**PROBLEM TO SOLVE**
When you output the entries, begin with the first line and end with the line containing "Here are some", keeping each line exactly as it is.

**GIVEN RECORDS**
=-=-=

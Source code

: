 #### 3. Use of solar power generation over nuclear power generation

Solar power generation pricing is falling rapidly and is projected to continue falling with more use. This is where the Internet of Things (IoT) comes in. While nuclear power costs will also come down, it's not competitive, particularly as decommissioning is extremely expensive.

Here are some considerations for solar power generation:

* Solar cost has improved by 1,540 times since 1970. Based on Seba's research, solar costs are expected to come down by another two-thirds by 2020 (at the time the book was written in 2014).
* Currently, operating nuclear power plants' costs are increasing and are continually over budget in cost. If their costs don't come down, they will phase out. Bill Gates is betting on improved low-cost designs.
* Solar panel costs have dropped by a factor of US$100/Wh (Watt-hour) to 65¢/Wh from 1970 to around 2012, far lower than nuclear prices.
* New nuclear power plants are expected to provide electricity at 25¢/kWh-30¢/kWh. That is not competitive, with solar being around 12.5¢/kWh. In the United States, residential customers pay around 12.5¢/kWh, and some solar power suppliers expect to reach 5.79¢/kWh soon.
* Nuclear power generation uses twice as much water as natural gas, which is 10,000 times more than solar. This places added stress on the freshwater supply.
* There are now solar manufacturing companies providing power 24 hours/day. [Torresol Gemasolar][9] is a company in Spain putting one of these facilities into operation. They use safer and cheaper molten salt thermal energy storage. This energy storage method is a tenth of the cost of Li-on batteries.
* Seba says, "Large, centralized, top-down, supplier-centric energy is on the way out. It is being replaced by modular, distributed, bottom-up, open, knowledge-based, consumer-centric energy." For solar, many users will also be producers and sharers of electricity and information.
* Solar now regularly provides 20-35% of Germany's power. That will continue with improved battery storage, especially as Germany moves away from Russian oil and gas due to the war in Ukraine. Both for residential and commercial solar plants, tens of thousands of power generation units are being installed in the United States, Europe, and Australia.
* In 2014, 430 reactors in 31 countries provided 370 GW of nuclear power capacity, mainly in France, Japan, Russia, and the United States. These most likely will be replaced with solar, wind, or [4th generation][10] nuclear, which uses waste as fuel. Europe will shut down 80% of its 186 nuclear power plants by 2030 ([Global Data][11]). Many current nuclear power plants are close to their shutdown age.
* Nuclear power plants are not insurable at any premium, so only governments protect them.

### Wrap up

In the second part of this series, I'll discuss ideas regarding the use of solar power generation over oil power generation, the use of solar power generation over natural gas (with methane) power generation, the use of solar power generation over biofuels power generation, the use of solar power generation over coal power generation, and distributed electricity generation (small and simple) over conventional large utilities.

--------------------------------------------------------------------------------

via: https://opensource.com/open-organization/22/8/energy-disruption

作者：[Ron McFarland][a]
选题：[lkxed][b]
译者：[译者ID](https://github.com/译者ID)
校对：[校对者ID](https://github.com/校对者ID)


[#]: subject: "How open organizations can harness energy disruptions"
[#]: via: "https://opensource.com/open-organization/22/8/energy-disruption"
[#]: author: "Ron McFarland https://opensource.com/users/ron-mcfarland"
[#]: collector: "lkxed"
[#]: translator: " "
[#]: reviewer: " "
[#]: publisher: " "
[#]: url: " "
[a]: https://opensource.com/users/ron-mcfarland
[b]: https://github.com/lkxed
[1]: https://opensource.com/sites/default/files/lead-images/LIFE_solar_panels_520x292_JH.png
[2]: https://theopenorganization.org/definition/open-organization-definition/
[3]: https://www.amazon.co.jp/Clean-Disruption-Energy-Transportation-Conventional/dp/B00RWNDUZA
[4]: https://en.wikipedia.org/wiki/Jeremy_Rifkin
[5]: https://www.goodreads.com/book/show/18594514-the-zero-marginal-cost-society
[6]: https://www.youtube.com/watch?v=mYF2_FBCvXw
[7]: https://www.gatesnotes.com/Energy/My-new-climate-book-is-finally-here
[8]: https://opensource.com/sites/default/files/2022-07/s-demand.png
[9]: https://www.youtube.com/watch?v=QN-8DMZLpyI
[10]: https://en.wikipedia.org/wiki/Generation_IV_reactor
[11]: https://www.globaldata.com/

=-=-=

**SOLUTION TO THIS PROBLEM**
Source code

: #### 3. Use of solar power generation over nuclear power generation

Solar power generation pricing is falling rapidly and is projected to continue falling with more use. This is where the Internet of Things (IoT) comes in. While nuclear power costs will also come down, it's not competitive, particularly as decommissioning is extremely expensive.

Here are some considerations for solar power generation:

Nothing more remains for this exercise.